The latest in technological gadgetry came out to a resounding…. OOOh, Awww, Dooohh! The iPhone 4 hit the shelves and even Jason Bateman had to have it so bad he was willing to endure the boo birds as he was given the opportunity to skip to the front of the long ass line. But as people flock and grab and go giddy over this new toy a problem has arisen. The signal may drop from holding the phone.
That’s right. You’re new iPhone may just end up being a smaller iPad. Why? From all the jargon and technical speak I’ve read it seems as though the constraints of building bigger and better devices in smaller spaces has caught up with smart phone makers. Requirements laid out by FCC and other bodies will only allow so much radiation and over scary words to penetrate the body so smart phones have had to move the antenna placement into the bottom of the phones. The iPhone 4 went rogue and put the antenna on the sides along the metal band that wraps around the casing. One side for Bluetooth and Wi-Fi, the other for cellular reception.
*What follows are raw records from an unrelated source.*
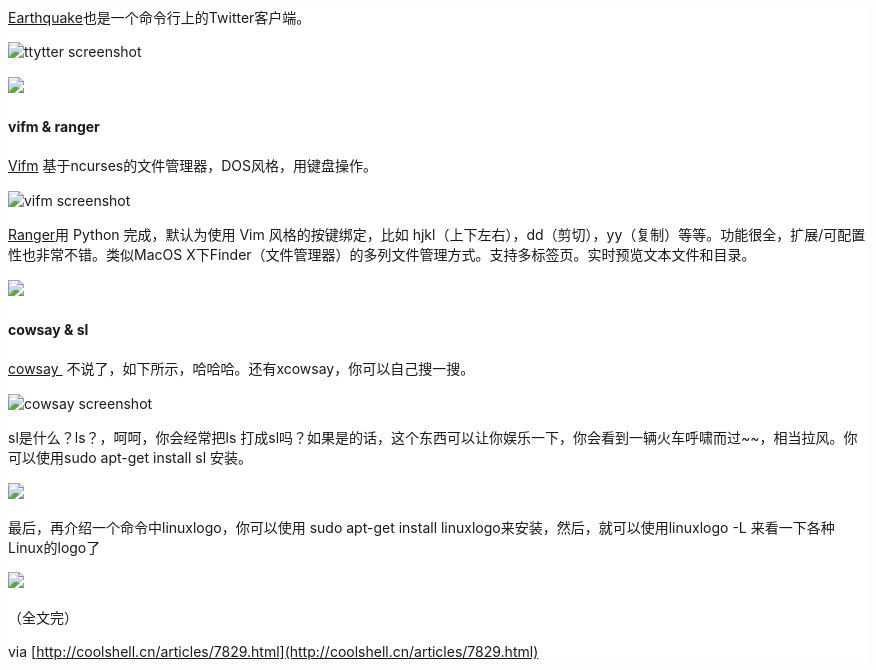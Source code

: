 [Earthquake](https://github.com/jugyo/earthquake)也是一个命令行上的Twitter客户端。




![ttytter screenshot](http://img.linux.net.cn/data/attachment/album/201306/13/0712516vjz77wnkf7jedjn.png)

![](http://img.linux.net.cn/data/attachment/album/201306/13/071252dkznd5knuffhhz8h.jpg)








#### vifm & ranger


[Vifm](http://vifm.sourceforge.net/) 基于ncurses的文件管理器，DOS风格，用键盘操作。

![vifm screenshot](http://img.linux.net.cn/data/attachment/album/201306/13/071252okxj3dofzzol6o3q.png)

[Ranger](http://savannah.nongnu.org/projects/ranger)用 Python 完成，默认为使用 Vim 风格的按键绑定，比如 hjkl（上下左右），dd（剪切），yy（复制）等等。功能很全，扩展/可配置性也非常不错。类似MacOS X下Finder（文件管理器）的多列文件管理方式。支持多标签页。实时预览文本文件和目录。




![](http://img.linux.net.cn/data/attachment/album/201306/13/0712520l9iu24ta02l924l.png)






#### cowsay & sl


[cowsay ](http://www.nog.net/~tony/warez/cowsay.shtml) 不说了，如下所示，哈哈哈。还有xcowsay，你可以自己搜一搜。




![cowsay screenshot](http://img.linux.net.cn/data/attachment/album/201306/13/071252eru8y5y8r97b9vbj.png)

sl是什么？ls？，呵呵，你会经常把ls 打成sl吗？如果是的话，这个东西可以让你娱乐一下，你会看到一辆火车呼啸而过~~，相当拉风。你可以使用sudo apt-get install sl 安装。

![](http://img.linux.net.cn/data/attachment/album/201306/13/071252b1a81qzabr9e360a.jpg)

最后，再介绍一个命令中linuxlogo，你可以使用 sudo apt-get install linuxlogo来安装，然后，就可以使用linuxlogo -L
来看一下各种Linux的logo了

![](http://img.linux.net.cn/data/attachment/album/201306/13/071252msccimos6icsusor.jpg)

（全文完）

via [http://coolshell.cn/articles/7829.html](http://coolshell.cn/articles/7829.html)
Pretty heady concept, but realistically, I guess it has to make sense since I don’t remember the last time I used a mobile device that had an antenna sticking out of it. Great, now I’ve got nothing to chew on. The problem with the iPhone is that there is a small gap that can be bridged by your hand that may [read: most likely] cause you to drop a call.
Apple owned up to the issue [read: feature] after people complained. For once, AT&T wasn’t to blame but I’m sure people were quick to grab some pitchforks and torches. Nope, Jobs pretty much said that it’s most likely user error. In other words, “We screwed up trying this new idea and we pretty much think you’ll still buy the damn thing because you guys are addicted to crack and Steve Jobs is the biggest dealer around.” And sales haven’t slumped by the looks of it, so people are willing to put up with the possibility that the iPhone may not actually work as a phone.
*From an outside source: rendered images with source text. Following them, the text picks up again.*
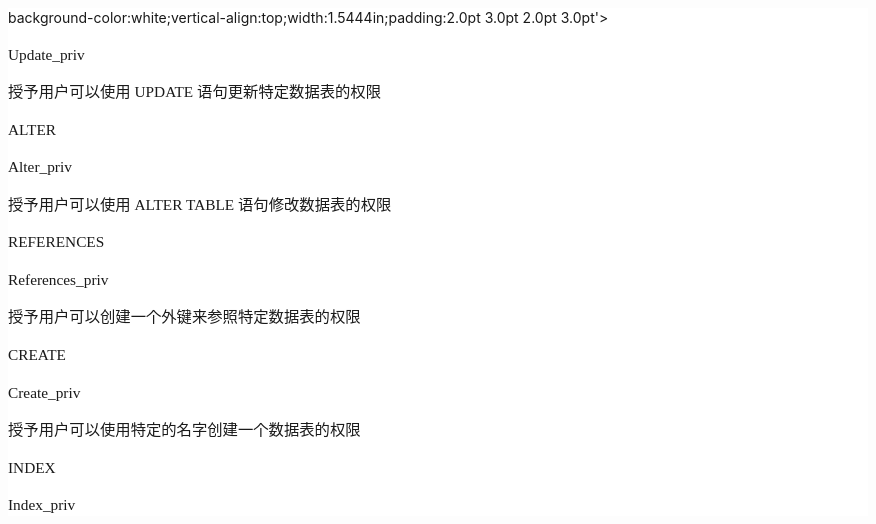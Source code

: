   background-color:white;vertical-align:top;width:1.5444in;padding:2.0pt 3.0pt 2.0pt 3.0pt'>
  <p style='font-family:"Comic Sans MS";font-size:11.5pt'>Update_priv</p>
  </td>
  <td style='border-style:solid;border-color:#A3A3A3;border-width:1pt;
  background-color:white;vertical-align:top;width:5.1326in;padding:2.0pt 3.0pt 2.0pt 3.0pt'>
  <p style='font-size:11.5pt'><span style='font-family:"Microsoft YaHei UI"'>授予用户可以使用</span><span
  style='font-family:"Comic Sans MS"'> UPDATE </span><span style='font-family:
  "Microsoft YaHei UI"'>语句更新特定数据表的权限</span></p>
  </td>
 </tr>
 <tr>
  <td style='border-style:solid;border-color:#A3A3A3;border-width:1pt;
  background-color:#E7E6E6;vertical-align:top;width:1.5763in;padding:2.0pt 3.0pt 2.0pt 3.0pt'>
  <p style='font-family:"Comic Sans MS";font-size:11.5pt'>ALTER</p>
  </td>
  <td style='border-style:solid;border-color:#A3A3A3;border-width:1pt;
  background-color:#E7E6E6;vertical-align:top;width:1.5444in;padding:2.0pt 3.0pt 2.0pt 3.0pt'>
  <p style='font-size:11.5pt'><span style='font-family:"Comic Sans MS"'>Alter_priv</span><span
  style='font-family:"Microsoft YaHei UI"'>&nbsp;</span></p>
  </td>
  <td style='border-style:solid;border-color:#A3A3A3;border-width:1pt;
  background-color:#E7E6E6;vertical-align:top;width:5.1326in;padding:2.0pt 3.0pt 2.0pt 3.0pt'>
  <p style='font-size:11.5pt'><span style='font-family:"Microsoft YaHei UI"'>授予用户可以使用</span><span
  style='font-family:"Comic Sans MS"'> ALTER TABLE </span><span
  style='font-family:"Microsoft YaHei UI"'>语句修改数据表的权限</span></p>
  </td>
 </tr>
 <tr>
  <td style='border-style:solid;border-color:#A3A3A3;border-width:1pt;
  background-color:white;vertical-align:top;width:1.5763in;padding:2.0pt 3.0pt 2.0pt 3.0pt'>
  <p style='font-family:"Comic Sans MS";font-size:11.5pt'>REFERENCES</p>
  </td>
  <td style='border-style:solid;border-color:#A3A3A3;border-width:1pt;
  background-color:white;vertical-align:top;width:1.5444in;padding:2.0pt 3.0pt 2.0pt 3.0pt'>
  <p style='font-family:"Comic Sans MS";font-size:11.5pt'>References_priv</p>
  </td>
  <td style='border-style:solid;border-color:#A3A3A3;border-width:1pt;
  background-color:white;vertical-align:top;width:5.1326in;padding:2.0pt 3.0pt 2.0pt 3.0pt'>
  <p style='font-family:"Microsoft YaHei UI";font-size:11.5pt'>授予用户可以创建一个外键来参照特定数据表的权限</p>
  </td>
 </tr>
 <tr>
  <td style='border-style:solid;border-color:#A3A3A3;border-width:1pt;
  background-color:#E7E6E6;vertical-align:top;width:1.5763in;padding:2.0pt 3.0pt 2.0pt 3.0pt'>
  <p style='font-family:"Comic Sans MS";font-size:11.5pt'>CREATE</p>
  </td>
  <td style='border-style:solid;border-color:#A3A3A3;border-width:1pt;
  background-color:#E7E6E6;vertical-align:top;width:1.5444in;padding:2.0pt 3.0pt 2.0pt 3.0pt'>
  <p style='font-family:"Comic Sans MS";font-size:11.5pt'>Create_priv</p>
  </td>
  <td style='border-style:solid;border-color:#A3A3A3;border-width:1pt;
  background-color:#E7E6E6;vertical-align:top;width:5.1326in;padding:2.0pt 3.0pt 2.0pt 3.0pt'>
  <p style='font-family:"Microsoft YaHei UI";font-size:11.5pt'>授予用户可以使用特定的名字创建一个数据表的权限</p>
  </td>
 </tr>
 <tr>
  <td style='border-style:solid;border-color:#A3A3A3;border-width:1pt;
  background-color:white;vertical-align:top;width:1.5763in;padding:2.0pt 3.0pt 2.0pt 3.0pt'>
  <p style='font-family:"Comic Sans MS";font-size:11.5pt'>INDEX</p>
  </td>
  <td style='border-style:solid;border-color:#A3A3A3;border-width:1pt;
  background-color:white;vertical-align:top;width:1.5444in;padding:2.0pt 3.0pt 2.0pt 3.0pt'>
  <p style='font-family:"Comic Sans MS";font-size:11.5pt'>Index_priv</p>
  </td>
Now, that’s not to say that Steve Jobs didn’t address the problem and offer a solution. The man who can do no wrong, and I give the guy somewhat of a pass for taking on cancer, has a fix for the masses of angry consumers. “You’re holding it wrong.” Steve, I’m sorry, I must have bad reception, did you say what I think you said? Oh, right, it’s our fault. That makes sense. I mean from every commercial we’ve seen we learned how to hold the phone so I guess we can say, “I learned it by watching you!” The other more MacGyver-y fix is to put a piece of scotch tape over the hole, bridging the gap and keeping your mouth breathing, sweaty palm, window licking self from causing the problem. Or, you could put more money into the pocket of someone by getting a rubber case.
My solution? Buy something else. Vote with your wallet. At least never buy the first version of anything new that comes down the pike. The 2.0 version of the IFailed 4 will probably fix the issue and all those early birds will have to buy a new one. It’s called genius marketing. Put out a device that just makes it worth buying and then bring out another version that addresses all the public’s concerns and at least half of those people will buy the newer device as well. It’s like the home movie industry rereleasing new DVDs of the same old movies, now with more bonus features. How many versions of the same movie do you need to own before the Ultimate-Directors Cut-Unrated-Double Wide version finally gives you what you want from a movie that you will probably watch once and then never again?
So, frankly, my comment to Apple is “You’re Doing It Wrong” yet we still buy the crack because we are all Tyrone Biggums and Apple is throwing a Free Crack Party. I just wish they’d release a phone that actually functioned as a phone. I mean isn’t that why they call it a Phone in the name of the device? Can you hear me now, Steve? Am I holding this thing right?